He is certainly a mass of contradictions in his private life: one minute fluttering like an elderly aunt about a minor ailment or swooning with rapture over a young messenger boy, then next minute talking about ‘raping’ one of his friends or discussing the techniques of coprologists with his brother James in stomach-churning detail.

He’s also two-faced to an extraordinary degree – writing scathing critiques of John Maynard Keynes and Rupert Brooke in letters to third parties, then toadying up to them directly and even asking them to come on holiday with him.

His correspondence during the war years reveals him as far more politically radical than he is usually given credit for. He was not only a conscientious objector on principle, but he even wrote pamphlets critical of the way the government was handling the war.

The letters are presented and annotated in the most scholarly fashion – with full biographical notes on all the people mentioned, and all nicknames and obscure allusions spelled out. Indeed, the notes are occasionally longer than the letters they seek to explain.

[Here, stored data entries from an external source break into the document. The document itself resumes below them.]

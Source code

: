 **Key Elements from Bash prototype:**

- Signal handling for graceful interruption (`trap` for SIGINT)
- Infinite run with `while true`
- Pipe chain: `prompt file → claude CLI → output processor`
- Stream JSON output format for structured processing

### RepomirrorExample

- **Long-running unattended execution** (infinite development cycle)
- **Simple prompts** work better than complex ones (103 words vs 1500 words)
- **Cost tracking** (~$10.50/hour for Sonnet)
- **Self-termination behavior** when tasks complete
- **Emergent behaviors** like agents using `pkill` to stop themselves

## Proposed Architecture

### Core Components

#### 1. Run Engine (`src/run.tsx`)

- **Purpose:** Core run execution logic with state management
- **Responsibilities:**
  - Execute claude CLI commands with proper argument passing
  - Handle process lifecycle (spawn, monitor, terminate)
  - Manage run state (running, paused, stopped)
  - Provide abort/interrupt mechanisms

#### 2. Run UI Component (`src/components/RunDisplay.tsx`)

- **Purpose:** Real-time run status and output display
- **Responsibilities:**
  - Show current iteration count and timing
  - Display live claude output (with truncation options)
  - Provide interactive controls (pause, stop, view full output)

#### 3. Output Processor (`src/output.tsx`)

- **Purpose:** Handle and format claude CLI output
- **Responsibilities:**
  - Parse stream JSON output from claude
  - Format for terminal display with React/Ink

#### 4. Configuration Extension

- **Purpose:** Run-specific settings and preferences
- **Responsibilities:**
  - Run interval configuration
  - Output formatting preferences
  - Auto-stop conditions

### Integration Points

Suddenly in mid volume the correspondence takes on an amazing animation and inventiveness when he meets Dora Carrington, who was to become the central figure in the rest of his life. First (and very briefly) she was his lover, and then they set up their famous menage a trois when Strachey fell in love with Ralph Partridge – and Carrington married him, whilst remaining in love with Strachey.

Whenever separated from Carrington, he wrote her long letters describing the various weekend house parties he attended. The portraits of Ottoline Morrell and Margot Asquith and their like are mischievous and bitchy, and although he censors himself on personal matters, he is not averse to pungent comment on others:

everything is at sixes and sevens – ladies in love with buggers and buggers in love with womanisers, and the price of coal going up too. Where will it all end?

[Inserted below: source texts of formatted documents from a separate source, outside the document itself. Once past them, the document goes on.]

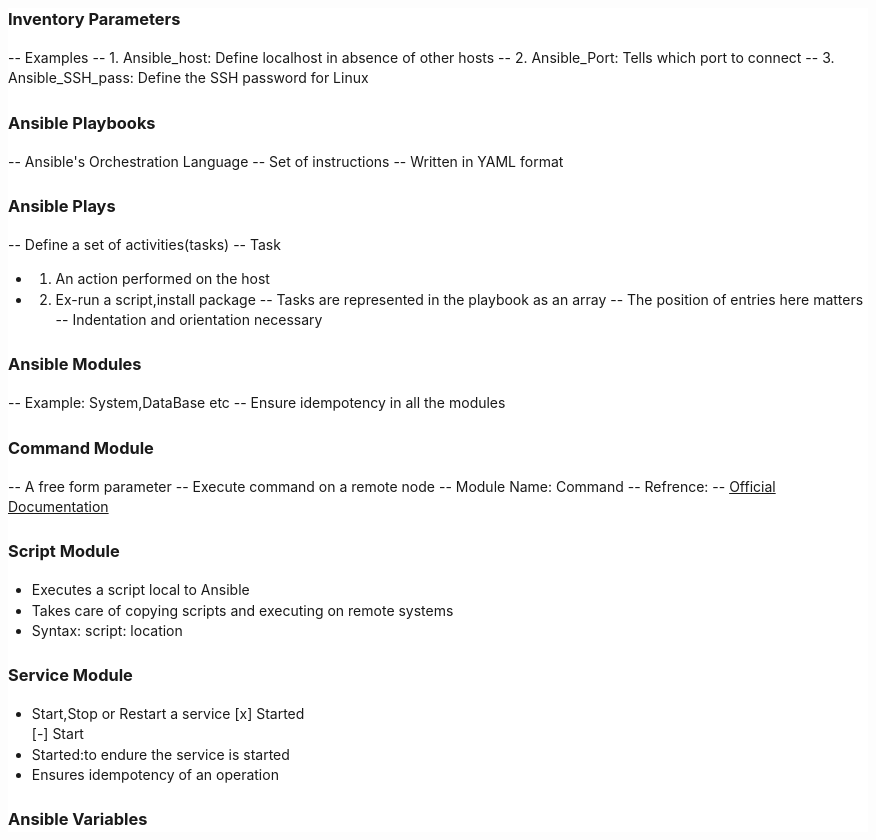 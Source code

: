 ### Inventory Parameters

-- Examples
-- 1. Ansible_host: Define localhost in absence of other hosts
-- 2. Ansible_Port: Tells which port to connect 
-- 3. Ansible_SSH_pass: Define the SSH password for Linux

### Ansible Playbooks

-- Ansible's Orchestration Language
-- Set of instructions
-- Written in YAML format 

### Ansible Plays

-- Define a set of activities(tasks)
-- Task
-  1. An action performed on the host
-  2. Ex-run a script,install package
-- Tasks are represented in the playbook as an array
-- The position of entries here matters
-- Indentation and orientation necessary

### Ansible Modules

-- Example: System,DataBase etc
-- Ensure idempotency in all the modules

### Command Module

-- A free form parameter
-- Execute command on a remote node
-- Module Name: Command
-- Refrence:
-- [Official Documentation](https://docs.ansible.com/ansible/latest/modules/command_module.html)

### Script Module

- Executes a script local to Ansible
- Takes care of copying scripts and executing on remote systems
- Syntax: script: location

### Service Module

-   Start,Stop or Restart a service
[x] Started   
[-] Start 
-   Started:to endure the service is started
-   Ensures idempotency of an operation

### Ansible Variables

There are all sorts of interesting details: Strachey’s sharp eye and collector’s nose for modern painting (Derain and Modigliani); Maynard Keynes altering the clocks to one hour ahead of summer time; Strachey’s strong opinions that Queen Victoria was ‘a martyr to analeroticism’ and Bernard Berenson ‘has accumulated his wealth from being a New York guttersnipe’.

However, he seems at his most comfortable when in the midst of his Bloomsbury contemporaries, as a letter written from Vanessa Bell’s house at Charleston suggests:

the company in this house is its sempiternal self. Duncan and Vanessa painting all day in each other’s arms. Pozzo [Keynes] writing on Probability, on the History of Currency, controlling the business of King’s , and editing the Economic Journal. Clive pretending to read Stendhal. Mary writing letters on blue note-paper, the children screaming and falling into the pond.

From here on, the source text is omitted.